Problem details: The answer must be every line from the entries below that includes "displays".

Stored data:
# # #

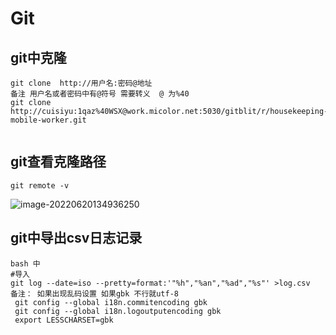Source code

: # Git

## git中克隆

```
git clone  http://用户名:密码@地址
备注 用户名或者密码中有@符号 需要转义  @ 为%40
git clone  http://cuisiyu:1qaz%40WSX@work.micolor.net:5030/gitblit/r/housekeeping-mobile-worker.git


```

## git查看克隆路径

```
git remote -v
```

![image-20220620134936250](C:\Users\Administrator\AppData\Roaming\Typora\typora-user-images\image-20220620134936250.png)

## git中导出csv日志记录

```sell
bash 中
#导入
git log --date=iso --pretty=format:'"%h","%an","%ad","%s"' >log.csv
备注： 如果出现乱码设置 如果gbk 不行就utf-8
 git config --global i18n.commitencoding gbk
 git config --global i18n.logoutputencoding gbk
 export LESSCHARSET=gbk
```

# # #

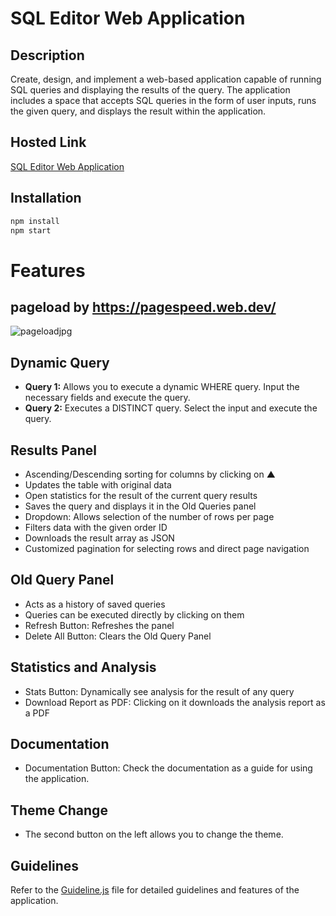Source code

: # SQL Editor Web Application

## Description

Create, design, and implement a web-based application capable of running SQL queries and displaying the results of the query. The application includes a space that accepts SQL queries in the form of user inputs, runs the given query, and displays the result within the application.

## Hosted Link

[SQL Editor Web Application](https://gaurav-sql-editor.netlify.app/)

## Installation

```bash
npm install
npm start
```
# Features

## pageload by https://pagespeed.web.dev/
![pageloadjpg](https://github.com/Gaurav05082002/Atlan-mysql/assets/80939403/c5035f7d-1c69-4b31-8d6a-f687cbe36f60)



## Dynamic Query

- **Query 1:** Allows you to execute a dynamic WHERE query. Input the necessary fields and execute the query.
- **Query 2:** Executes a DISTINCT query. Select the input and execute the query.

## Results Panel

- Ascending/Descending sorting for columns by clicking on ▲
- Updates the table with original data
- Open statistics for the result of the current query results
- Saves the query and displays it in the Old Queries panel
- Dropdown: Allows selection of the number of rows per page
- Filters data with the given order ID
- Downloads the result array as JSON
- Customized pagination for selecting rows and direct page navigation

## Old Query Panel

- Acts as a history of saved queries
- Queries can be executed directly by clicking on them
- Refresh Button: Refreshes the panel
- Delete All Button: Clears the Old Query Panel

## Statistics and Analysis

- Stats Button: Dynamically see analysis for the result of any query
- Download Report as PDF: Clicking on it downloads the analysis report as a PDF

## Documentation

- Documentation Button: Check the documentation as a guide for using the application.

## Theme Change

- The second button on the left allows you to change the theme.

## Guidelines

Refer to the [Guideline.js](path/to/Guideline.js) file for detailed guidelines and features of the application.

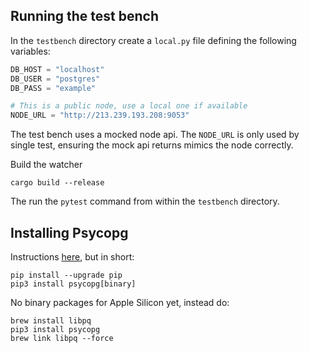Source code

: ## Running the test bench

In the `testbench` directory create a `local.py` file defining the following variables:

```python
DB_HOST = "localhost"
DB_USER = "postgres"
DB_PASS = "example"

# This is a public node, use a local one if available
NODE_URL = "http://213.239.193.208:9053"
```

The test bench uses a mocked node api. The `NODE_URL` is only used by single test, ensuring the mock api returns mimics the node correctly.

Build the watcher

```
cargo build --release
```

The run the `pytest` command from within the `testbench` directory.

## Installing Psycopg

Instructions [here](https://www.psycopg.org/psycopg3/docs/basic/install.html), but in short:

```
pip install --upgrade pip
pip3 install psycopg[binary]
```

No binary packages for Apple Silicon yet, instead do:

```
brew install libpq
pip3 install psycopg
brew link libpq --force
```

# # #

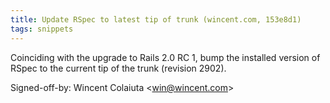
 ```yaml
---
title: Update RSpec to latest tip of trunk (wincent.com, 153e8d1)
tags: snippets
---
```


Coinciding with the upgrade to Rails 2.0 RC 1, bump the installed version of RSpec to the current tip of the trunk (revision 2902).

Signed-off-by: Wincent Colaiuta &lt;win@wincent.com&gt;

# # #

Response:
Create, design, and implement a web-based application capable of running SQL queries and displaying the results of the query. The application includes a space that accepts SQL queries in the form of user inputs, runs the given query, and displays the result within the application.
- Saves the query and displays it in the Old Queries panel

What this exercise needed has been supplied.